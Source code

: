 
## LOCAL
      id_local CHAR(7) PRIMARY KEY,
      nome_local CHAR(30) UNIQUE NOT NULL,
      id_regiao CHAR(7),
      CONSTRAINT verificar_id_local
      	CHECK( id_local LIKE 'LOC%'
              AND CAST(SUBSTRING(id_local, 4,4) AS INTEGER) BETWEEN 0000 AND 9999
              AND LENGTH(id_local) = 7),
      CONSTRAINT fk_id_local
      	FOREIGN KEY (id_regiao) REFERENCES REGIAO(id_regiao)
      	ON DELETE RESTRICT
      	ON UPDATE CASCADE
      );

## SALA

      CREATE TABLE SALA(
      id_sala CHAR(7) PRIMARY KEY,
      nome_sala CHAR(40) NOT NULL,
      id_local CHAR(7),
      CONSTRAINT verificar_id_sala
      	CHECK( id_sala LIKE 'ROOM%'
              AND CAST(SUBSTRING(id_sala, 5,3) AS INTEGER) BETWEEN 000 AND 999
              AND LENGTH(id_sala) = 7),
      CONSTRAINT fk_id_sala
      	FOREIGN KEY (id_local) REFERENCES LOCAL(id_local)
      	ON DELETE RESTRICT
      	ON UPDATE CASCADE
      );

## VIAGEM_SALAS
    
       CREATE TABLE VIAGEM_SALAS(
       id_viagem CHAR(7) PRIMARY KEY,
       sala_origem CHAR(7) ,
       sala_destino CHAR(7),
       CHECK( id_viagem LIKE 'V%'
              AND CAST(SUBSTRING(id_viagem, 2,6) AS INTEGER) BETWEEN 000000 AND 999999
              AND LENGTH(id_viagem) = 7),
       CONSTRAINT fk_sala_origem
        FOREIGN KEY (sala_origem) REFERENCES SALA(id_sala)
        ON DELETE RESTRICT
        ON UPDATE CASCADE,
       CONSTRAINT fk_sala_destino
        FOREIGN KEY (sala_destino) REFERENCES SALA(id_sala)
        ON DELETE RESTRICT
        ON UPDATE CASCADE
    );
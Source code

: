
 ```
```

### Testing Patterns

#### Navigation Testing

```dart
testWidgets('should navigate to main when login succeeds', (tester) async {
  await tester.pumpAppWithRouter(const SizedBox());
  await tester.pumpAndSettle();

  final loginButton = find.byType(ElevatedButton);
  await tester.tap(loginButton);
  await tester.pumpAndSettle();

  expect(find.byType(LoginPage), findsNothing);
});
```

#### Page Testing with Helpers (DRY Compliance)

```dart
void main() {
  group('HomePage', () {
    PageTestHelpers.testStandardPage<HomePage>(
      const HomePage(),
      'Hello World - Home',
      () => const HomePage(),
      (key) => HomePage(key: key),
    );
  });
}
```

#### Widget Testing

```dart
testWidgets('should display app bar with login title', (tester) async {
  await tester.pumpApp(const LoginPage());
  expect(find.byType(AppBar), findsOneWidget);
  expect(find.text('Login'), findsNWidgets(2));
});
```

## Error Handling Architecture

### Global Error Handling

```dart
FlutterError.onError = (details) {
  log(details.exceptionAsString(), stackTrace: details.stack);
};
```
┄┄┄┄┄┄┄┄┄┄┄┄┄┄┄┄┄┄┄┄
▶ [Assignment] From the line containing "#### Page Testing" to the last line of the listing, write everything out exactly. Nothing outside that stretch belongs.

▶ [Exercise solution]
#### Page Testing with Helpers (DRY Compliance)

```dart
void main() {
  group('HomePage', () {
    PageTestHelpers.testStandardPage<HomePage>(
      const HomePage(),
      'Hello World - Home',
      () => const HomePage(),
      (key) => HomePage(key: key),
    );
  });
}
```

#### Widget Testing

```dart
testWidgets('should display app bar with login title', (tester) async {
  await tester.pumpApp(const LoginPage());
  expect(find.byType(AppBar), findsOneWidget);
  expect(find.text('Login'), findsNWidgets(2));
});
```

## Error Handling Architecture

### Global Error Handling

```dart
FlutterError.onError = (details) {
  log(details.exceptionAsString(), stackTrace: details.stack);
};
```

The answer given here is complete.